Kingman loves comic books. I never paid much attention until I noticed how much easier it was to get him to complete his reading assignments if they were from comic books. When I asked Kingman why he said, "it's easier to follow who's saying what and the page isn't full of words." Huh? Well, I decided to do a little digging on my own and found out that there is actually an Association of Comic Art Educators. It seems there's a movement afoot that I didn't know anything about. Slowly, I began to relax my furrowed brow. Colleges and Universities around the country are offering courses in comics, or sequential art, as the academics call it. Closer to home, the University of Maryland at Eastern Shore offers a concentration in Sequential Art (Comics). In fact, http://www.teachingcomics.org/ has a list of colleges and universities for students interested in this course of study. Now I am getting excited about comics too! My enthusiasm is fueling a family trip to Philadelphia to attend the East Coast Black Age of Comics Convention in May. I hope to find some real comic book gems. In the meantime, I'll share some comic classics according to Kingman.

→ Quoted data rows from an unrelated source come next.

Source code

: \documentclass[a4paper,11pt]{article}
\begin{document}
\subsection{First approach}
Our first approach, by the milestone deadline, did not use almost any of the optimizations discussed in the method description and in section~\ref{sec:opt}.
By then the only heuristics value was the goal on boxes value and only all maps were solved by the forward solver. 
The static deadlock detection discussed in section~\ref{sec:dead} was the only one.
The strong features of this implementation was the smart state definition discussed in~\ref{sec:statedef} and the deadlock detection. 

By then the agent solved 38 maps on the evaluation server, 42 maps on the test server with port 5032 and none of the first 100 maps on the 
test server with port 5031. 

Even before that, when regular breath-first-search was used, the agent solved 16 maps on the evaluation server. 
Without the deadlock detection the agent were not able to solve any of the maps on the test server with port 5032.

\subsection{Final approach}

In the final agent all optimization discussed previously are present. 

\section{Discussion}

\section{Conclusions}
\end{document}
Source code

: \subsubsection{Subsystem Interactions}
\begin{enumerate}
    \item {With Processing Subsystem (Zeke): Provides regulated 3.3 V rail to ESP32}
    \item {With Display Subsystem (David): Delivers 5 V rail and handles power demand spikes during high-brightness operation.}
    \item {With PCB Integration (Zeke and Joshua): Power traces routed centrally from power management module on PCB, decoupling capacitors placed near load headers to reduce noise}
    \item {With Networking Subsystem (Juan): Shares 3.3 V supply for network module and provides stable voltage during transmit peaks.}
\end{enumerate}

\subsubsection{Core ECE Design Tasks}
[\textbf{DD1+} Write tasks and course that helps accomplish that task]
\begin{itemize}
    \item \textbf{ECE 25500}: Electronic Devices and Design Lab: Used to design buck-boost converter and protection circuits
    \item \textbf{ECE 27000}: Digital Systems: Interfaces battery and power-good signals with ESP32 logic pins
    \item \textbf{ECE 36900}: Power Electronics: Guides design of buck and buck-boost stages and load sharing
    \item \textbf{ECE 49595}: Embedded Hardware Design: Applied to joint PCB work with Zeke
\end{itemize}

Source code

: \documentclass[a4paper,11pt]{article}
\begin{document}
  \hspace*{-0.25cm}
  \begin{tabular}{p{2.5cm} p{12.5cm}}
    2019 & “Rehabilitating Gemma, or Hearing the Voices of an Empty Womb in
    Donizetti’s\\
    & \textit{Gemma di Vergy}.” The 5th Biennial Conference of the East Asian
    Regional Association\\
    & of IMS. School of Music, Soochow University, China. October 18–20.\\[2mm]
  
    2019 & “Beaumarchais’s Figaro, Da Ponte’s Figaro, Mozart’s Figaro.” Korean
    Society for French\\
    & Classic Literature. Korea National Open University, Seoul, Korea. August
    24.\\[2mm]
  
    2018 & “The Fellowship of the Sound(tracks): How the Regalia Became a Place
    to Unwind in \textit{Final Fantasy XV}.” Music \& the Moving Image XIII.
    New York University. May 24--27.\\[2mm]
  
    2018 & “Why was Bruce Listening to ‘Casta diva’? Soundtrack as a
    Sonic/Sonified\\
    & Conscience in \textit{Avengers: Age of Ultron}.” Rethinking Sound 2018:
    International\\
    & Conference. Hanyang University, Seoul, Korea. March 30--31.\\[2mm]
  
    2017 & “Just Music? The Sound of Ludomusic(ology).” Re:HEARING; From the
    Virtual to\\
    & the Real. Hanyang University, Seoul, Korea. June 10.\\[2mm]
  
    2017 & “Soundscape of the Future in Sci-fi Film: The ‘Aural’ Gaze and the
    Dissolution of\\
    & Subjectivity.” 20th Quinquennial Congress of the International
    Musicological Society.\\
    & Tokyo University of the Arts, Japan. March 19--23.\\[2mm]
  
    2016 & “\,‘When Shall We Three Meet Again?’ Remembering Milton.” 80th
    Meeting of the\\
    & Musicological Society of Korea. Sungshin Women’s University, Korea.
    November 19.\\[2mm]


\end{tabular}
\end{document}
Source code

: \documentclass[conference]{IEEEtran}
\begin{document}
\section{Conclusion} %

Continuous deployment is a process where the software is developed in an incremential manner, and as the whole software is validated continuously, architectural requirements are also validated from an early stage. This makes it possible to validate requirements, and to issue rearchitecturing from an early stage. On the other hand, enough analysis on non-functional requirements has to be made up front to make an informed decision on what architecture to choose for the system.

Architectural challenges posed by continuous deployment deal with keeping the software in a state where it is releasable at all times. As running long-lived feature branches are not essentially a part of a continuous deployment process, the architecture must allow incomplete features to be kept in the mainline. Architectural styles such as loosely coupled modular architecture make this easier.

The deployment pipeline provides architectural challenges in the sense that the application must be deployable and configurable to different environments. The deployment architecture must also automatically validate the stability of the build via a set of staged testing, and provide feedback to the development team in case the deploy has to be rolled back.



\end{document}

One of my favorites and one that Kingman enjoyed reading is Still I Rise: A Graphic History of African Americans.
Kingman also enjoyed Pride of Baghdad, a story about starving lions that escaped the Baghdad zoo during the American bombing of Iraq.
Another great history book in comic strip format is Explore Black History with Wee Pals. Morrie Turner, the writer/illustrator, created Wee Pals in 1964 for Ebony and Jet Magazines. Turner also has the distinction of being the first nationally-syndicated African-American cartoonist.
Who knew there was so much rich history and learning involved in comics. This is an important lesson for me in paying attention to what interests my children. It just might make teaching a little easier for us and learning a lot more fun for them!